There's a practical side to it. A lot of our temples qualify as historic places, which opens up grants and exemptions we leave on the table. Our own board reincorporated as a 501(c)(3), and as a public charity instead of just a title holder, we can run programs, apply for grants, and offer space to other nonprofits. We serve a public good, and in our state that earns the property tax exemption. The community hub is where the charity status and the grants finally make sense, in a way that chasing weddings never quite did for most of us.
None of which kills the event center idea, if a lodge truly wants it. Two things just have to be honest about it.

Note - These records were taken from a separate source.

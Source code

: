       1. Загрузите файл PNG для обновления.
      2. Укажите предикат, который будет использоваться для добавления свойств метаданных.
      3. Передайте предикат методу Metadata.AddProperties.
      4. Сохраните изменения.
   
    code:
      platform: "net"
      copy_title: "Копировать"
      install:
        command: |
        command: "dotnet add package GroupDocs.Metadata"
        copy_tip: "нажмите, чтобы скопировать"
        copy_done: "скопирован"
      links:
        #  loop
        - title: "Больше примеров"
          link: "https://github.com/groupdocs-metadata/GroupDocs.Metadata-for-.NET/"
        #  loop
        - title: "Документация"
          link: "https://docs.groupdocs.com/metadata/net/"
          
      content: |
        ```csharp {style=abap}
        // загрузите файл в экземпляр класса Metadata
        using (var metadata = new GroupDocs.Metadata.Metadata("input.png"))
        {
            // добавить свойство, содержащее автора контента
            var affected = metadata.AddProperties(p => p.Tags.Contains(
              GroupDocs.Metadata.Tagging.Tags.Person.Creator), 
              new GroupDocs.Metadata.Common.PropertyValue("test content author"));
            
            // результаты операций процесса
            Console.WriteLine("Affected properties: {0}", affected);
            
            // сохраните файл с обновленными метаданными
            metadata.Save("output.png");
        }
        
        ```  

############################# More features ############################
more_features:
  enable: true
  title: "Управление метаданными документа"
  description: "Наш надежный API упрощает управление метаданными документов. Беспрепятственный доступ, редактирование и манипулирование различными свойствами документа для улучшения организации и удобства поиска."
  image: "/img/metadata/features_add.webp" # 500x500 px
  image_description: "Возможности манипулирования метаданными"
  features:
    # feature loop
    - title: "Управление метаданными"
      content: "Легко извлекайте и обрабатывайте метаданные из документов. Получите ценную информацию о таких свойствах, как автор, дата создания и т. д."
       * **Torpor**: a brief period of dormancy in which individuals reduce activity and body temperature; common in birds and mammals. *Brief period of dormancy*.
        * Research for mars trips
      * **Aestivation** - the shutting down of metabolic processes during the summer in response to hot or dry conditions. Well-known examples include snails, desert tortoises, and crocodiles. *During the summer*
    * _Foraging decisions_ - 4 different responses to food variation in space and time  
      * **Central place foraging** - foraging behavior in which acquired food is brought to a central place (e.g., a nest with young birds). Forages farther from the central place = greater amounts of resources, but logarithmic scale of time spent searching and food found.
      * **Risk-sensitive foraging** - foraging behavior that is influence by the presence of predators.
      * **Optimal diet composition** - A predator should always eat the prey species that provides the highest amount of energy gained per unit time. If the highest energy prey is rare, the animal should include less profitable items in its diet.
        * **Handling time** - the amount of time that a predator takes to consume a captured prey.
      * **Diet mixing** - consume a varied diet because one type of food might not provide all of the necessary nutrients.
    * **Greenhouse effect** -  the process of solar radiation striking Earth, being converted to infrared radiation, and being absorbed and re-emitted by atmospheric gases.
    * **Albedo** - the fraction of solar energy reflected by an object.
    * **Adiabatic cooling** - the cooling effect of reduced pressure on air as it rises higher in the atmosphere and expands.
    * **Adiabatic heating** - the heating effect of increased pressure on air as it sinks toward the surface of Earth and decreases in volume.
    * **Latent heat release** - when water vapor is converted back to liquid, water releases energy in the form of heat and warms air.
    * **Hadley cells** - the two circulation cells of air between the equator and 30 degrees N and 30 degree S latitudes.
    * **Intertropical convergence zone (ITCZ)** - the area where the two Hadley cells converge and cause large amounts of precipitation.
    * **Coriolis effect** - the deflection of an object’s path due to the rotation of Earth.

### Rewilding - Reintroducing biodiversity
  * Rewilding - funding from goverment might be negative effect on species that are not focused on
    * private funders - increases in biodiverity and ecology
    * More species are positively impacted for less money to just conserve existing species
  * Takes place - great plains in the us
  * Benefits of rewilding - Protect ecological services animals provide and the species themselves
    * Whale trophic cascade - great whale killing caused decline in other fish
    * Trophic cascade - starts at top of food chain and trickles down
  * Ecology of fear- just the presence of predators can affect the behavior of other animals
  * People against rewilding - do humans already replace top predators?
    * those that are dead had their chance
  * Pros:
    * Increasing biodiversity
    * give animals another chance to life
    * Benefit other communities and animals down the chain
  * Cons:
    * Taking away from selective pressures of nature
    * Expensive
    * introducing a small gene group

One is capital. A private buyer walks in ready to invest, while a lodge is usually keeping the lights on with nothing left for marketing. The other is skin in the game. When the place runs as a business, somebody's livelihood depends on filling that calendar, and a volunteer committee that meets once a month can't match that. So if nobody's paid to care, pay somebody. Lease the space to an operator at a flat rate and let them keep the upside. Tie a manager's pay to bookings. One temple in my district sold their building to a brother and his wife, but part of the deal was a 30-year lease back to the Masons at a fair price. The brothers kept their home, somebody with skin in the game runs the place, and it actually gets used.
Yes, and: Those buildings now making money that were not doing so under faternal management have a couple other things that they didn't used to.
1) The capital needed to fix up the building's problems. Every Lodge I've been in has had maintenence issues outstanding. Things that NEED fixed. A bussiness man can take out a loan to fix the building, we can't or won't.
2) Professional management. That means an advertising budget, a manager available during bussiness hours that can talk to you and sign a contract, usually an event coordinator who can assist with decoration and design... and all the other trappings of a bussiness. Does your lodge (and I speek to all Masons reading this) have an advertising budget? Does it have someone who is readily available during bussiness hours that can sign the contract? Or is it a brother who is at work, and can meet up with you some time after work, then we can go to the temple board and ask permission....
3) No arduous rules. No "you can't have beer, wine, or alcohol on site, because a group of tee-totalers is offended by the idea of alcohol, so they made a rule that either you can't have booze at all, or you must have a professional licenced bartender to have it.
In short, they are, and run like a bussiness who is in the bussiness of making a proffit. Suprise, suprise, they do so.